Das Buch erhält 9 von 10 Punkten.
"Nussknacker und Mausekönig" zählt zur Gattung der Kunstmärchen und ist ein Beispiel dafür, dass auch übliche Schullektüre heiter und spannend sein kann. Die Inhaltsangabe oben ist unvollständig, denn wäre sie komplett, würde sie hier die gesamte Handlung ausfüllen. (Warnung: Die Rezension geht auf mehr Details der Geschichte ein als üblich.) Wie so oft bei Kunstmärchen spielt das Werk mit Sein und Schein und lässt den Leser zuletzt ohne eine echte Antwort zurück. Einerseits wird Maries Darstellung der Schlacht auf ein Delirium geschoben: spät in der Nacht hat sie eine Glasscheibe zerschlagen, sich geschnitten und stark geblutet. Eine überzeugende Begründung. Dann jedoch erzählt ihr Pate Drosselmeier - der wunderliches, mechanisches Spielzeug herstellt, was in der Romantik zu besonderer Beliebtheit gelangte - die Geschichte von der "Harten Nuss". Dies ist ein Märchen im Märchen. Die Relevanz für die übergeordnete Handlung besteht darin, dass sie die Geschichte des Nussknackers erzählt: dieser war ein Mensch und wurde verflucht, nach dem unglücklichem Streit einer Königin mit einer Maus und der Suche nach Erlösung für eine verwunschene Prinzessin. Überdies ist dieser Nussknacker sogar noch der Neffe des Paten.
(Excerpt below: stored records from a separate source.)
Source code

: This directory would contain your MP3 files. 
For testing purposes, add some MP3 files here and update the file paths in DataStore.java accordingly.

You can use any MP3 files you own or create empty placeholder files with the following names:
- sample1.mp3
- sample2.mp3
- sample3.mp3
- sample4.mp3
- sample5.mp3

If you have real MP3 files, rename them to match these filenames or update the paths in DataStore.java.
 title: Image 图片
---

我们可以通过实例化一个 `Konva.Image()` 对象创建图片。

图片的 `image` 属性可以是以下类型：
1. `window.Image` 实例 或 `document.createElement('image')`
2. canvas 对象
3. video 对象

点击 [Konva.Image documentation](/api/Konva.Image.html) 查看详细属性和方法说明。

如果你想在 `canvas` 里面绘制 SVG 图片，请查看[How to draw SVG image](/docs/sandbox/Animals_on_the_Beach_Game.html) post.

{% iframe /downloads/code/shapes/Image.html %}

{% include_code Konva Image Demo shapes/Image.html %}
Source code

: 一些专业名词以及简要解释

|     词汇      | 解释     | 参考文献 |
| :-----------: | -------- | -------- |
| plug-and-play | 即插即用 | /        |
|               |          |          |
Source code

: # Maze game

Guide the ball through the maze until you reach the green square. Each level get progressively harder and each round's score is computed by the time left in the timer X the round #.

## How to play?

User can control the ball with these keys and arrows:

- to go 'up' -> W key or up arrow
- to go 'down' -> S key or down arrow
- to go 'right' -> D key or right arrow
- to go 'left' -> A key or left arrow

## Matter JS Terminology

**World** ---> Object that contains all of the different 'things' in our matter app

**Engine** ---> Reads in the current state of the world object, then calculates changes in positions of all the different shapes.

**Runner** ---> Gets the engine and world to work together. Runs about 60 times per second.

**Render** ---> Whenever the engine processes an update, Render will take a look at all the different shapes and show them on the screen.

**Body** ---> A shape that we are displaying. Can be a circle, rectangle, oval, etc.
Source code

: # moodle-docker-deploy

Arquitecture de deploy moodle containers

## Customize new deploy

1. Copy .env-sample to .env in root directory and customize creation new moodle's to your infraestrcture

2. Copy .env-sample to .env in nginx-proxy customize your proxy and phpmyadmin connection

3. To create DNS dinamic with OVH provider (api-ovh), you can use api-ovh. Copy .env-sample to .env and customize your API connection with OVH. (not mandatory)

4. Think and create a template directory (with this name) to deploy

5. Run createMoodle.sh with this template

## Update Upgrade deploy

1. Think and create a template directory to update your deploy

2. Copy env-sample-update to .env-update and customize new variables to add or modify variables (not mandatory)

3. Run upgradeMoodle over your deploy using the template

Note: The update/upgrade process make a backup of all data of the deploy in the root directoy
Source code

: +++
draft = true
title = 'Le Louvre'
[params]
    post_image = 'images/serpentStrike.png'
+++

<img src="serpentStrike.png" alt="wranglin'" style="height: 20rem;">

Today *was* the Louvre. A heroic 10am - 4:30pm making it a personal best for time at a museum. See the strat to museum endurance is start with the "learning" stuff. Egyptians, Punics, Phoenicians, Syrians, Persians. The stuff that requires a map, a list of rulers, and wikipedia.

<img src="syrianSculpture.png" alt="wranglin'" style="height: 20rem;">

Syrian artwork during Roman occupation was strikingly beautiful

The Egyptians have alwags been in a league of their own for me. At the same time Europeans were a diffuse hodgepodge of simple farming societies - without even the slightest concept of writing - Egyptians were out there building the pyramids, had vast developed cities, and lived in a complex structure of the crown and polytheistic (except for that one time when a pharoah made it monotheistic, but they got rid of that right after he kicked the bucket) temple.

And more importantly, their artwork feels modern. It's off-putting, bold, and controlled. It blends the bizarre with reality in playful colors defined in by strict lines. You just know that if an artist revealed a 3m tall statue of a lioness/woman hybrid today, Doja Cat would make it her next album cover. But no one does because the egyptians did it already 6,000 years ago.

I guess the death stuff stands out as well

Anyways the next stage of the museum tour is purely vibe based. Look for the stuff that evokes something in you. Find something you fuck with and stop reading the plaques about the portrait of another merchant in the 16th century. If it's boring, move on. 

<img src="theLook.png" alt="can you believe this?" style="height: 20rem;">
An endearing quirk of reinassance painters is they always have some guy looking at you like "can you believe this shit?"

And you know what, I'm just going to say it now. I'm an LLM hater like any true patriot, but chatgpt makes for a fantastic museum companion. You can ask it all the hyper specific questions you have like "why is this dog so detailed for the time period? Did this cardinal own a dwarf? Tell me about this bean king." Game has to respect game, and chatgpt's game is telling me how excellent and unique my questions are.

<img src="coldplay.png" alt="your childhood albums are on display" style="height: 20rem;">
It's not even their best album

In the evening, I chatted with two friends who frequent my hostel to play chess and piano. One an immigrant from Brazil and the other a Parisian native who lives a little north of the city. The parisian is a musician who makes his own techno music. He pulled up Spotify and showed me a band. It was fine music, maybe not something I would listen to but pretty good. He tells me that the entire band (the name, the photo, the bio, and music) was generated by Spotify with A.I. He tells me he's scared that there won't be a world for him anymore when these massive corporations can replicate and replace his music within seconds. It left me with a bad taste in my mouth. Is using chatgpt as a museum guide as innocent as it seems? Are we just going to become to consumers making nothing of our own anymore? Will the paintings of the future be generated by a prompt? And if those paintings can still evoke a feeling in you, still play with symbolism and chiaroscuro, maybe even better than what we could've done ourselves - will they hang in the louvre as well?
Also doch Realität? Es scheint so, stellt der Mausekönig doch schließlich Forderungen, um den Nussknacker am Leben zu lassen und verschwinden die geforderten Dinge auch. Marie besorgt dem Nussknacker schließlich ein Schwert und wird zum Dank in sein Reich mitgenommen - doch dann wacht Marie im Bett auf. Also ein Traum. Doch dann ist da wiederum der Neffe des Paten Drosselmeier, der eines Tages zum Besuch kommt und um Maries Hand anhält, da sie mit ihrer Liebe den Fluch auf ihm gebrochen hat.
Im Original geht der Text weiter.